Упрекаемые в эксплуатации труда арестанток, мы прекратили отдавать в стирку белье, требовали назначить нам день в прачечной, чтобы самим мыть белье. Понятно, начальство отказало в этом, не стесняясь в то же время указывать уголовным на наше барское положение, всею тяжестью ложившееся на их плечи, на скудно оплачиваемый нами их труд. Помимо всей этой лжи, оно сулило в ближайший праздник накормить их пирогами и наградить каждую по 50 коп.

Поход против нас дошел до крайнего напряжения.

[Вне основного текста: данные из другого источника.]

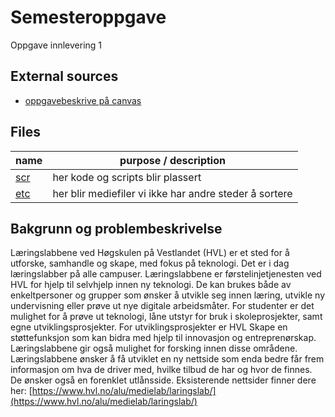 # Semesteroppgave

Oppgave innlevering 1

## External sources

- [oppgavebeskrive på canvas](https://hvl.instructure.com/courses/31516/assignments/94528)

## Files

| name                                                                        | purpose / description                                           |
| --------------------------------------------------------------------------- | --------------------------------------------------------------- |
| [scr](/src/)                                                                | her kode og scripts blir plassert                               |
| [etc](/etc/)                                                                | her blir mediefiler vi ikke har andre steder å sortere          |

## Bakgrunn og problembeskrivelse
Læringslabbene ved Høgskulen på Vestlandet (HVL) er et sted for å utforske, samhandle og
skape, med fokus på teknologi. Det er i dag læringslabber på alle campuser.
Læringslabbene er førstelinjetjenesten ved HVL for hjelp til selvhjelp innen ny teknologi. De
kan brukes både av enkeltpersoner og grupper som ønsker å utvikle seg innen læring,
utvikle ny undervisning eller prøve ut nye digitale arbeidsmåter. For studenter er det
mulighet for å prøve ut teknologi, låne utstyr for bruk i skoleprosjekter, samt egne
utviklingsprosjekter. For utviklingsprosjekter er HVL Skape en støttefunksjon som kan bidra
med hjelp til innovasjon og entreprenørskap. Læringslabbene gir også mulighet for forsking
innen disse områdene.
Læringslabbene ønsker å få utviklet en ny nettside som enda bedre får frem informasjon
om hva de driver med, hvilke tilbud de har og hvor de finnes. De ønsker også en forenklet
utlånsside.
Eksisterende nettsider finner dere her: [https://www.hvl.no/alu/medielab/laringslab/](https://www.hvl.no/alu/medielab/laringslab/)
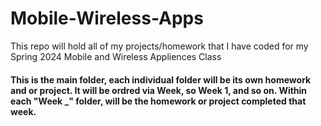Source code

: # Mobile-Wireless-Apps
This repo will hold all of my projects/homework that I have coded for my Spring 2024 Mobile and Wireless Appliences Class

<h4>This is the main folder, each individual folder will be its own homework and or project. It will be ordred via Week, so Week 1, and so on. Within each "Week _" folder, will be the homework or project completed that week.</h4>
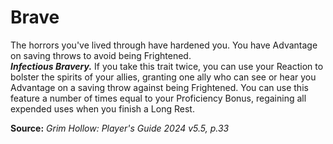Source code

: # Brave

The horrors you've lived through have hardened you. You have Advantage on saving throws to avoid being Frightened.  
***Infectious Bravery.*** If you take this trait twice, you can use your Reaction to bolster the spirits of your allies, granting one ally who can see or hear you Advantage on a saving throw against being Frightened. You can use this feature a number of times equal to your Proficiency Bonus, regaining all expended uses when you finish a Long Rest.

**Source:** *Grim Hollow: Player's Guide 2024 v5.5, p.33*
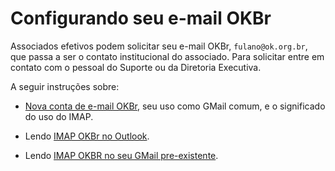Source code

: # Configurando seu e-mail OKBr

Associados efetivos podem solicitar seu e-mail OKBr, `fulano@ok.org.br`, que passa a ser o contato institucional do associado. Para solicitar entre em contato com o pessoal do Suporte ou da Diretoria Executiva.

A seguir instruções sobre:

* [Nova conta de e-mail OKBr](conf-gmail-okbr.md), seu uso como GMail comum, e o significado do uso do IMAP.

* Lendo [IMAP OKBr no Outlook](conf-localOutlook.md).

* Lendo [IMAP OKBR no seu GMail pre-existente](conf-gmailfinal.md).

Однажды в гулявших и певших марсельезу уголовные покушались бросать бутылки с кипятком. Было похоже на то, что им, как казакам, идущим в бой, выдавали по чарке водки. Ничем другим нельзя было объяснить их лютости.

Тянулось это прескверное положение, сколько помнится, не меньше месяца, постепенно стихая, и, наконец, кое-какие из них стали забегать к нашим, особенно к вновь привозимым. „Чего вы сердитесь?“ — говорили уборщицы, — поругались, и вся сказка. В сердцах-то и камень выругается, за глаза и царя бранят». Постепенно черная сотня растаяла, отношения приняли более нормальный характер.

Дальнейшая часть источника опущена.